雨の日に高級靴を履く人は「段取り能力」が低い!?
「日本のビジネスマンは見た目と役職が一致しない」。これは、ニューヨークのビジネスマンがよく言う言葉だという。素晴らしいキャリアを持っているのに、その立場にふさわしい装いや振る舞いができていないという意味だ。
安積陽子著「ClassAct」(PHP研究所 1750円+税)は、ビジネスマンのセルフブランディングのための教本。ニューヨークでエグゼクティブや政治家に対する印象管理トレーニングを提供してきた著者が、“見た目”を整える重要性とルールを解説している。
グローバルに活躍するビジネスマンが相手の外見に見いだそうとしているのは、単なるファッションセンスや顔かたちの美しさではない。外見をストイックに管理する能力は、ビジネスにも通じると考えているのだ。

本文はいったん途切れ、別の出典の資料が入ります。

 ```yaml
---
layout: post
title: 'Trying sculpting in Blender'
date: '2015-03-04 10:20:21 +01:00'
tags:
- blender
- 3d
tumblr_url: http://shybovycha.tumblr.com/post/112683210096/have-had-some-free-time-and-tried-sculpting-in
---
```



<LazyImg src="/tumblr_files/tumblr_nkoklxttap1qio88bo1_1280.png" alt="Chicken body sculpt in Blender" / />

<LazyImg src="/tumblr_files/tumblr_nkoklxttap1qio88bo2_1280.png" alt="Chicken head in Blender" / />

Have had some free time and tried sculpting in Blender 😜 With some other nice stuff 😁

例えば、大雨が降っているのに雨に強くない高級な革靴を履いている人を見れば、天気予報をチェックしなかったのかと感じる。これは、先を見越して準備する「段取り力」の低さにも通じる。爪や髪の清潔感がおろそかになっている人は、相手がどう感じるかという「察する力」が鈍いと言わざるを得ないというわけだ。
身だしなみを整えている日本人でも、つい見落としがちなのが「フケ」だ。仕立ての良さそうなスーツの肩に、フケをのせている人は少なくない。フケは加齢やストレスなどから発生することもあり、「自分は不健康だ」とアピールしているようなもの。頭皮保湿ローションでケアしたり、美容院でヘッドスパを受けて頭皮の健康を取り戻す努力が必要だ。
本書では、爪の手入れからスーツ選び、そして笑顔のつくり方まで細かく伝授している。新人、ベテランにかかわらず、ビジネスマンは必読だ。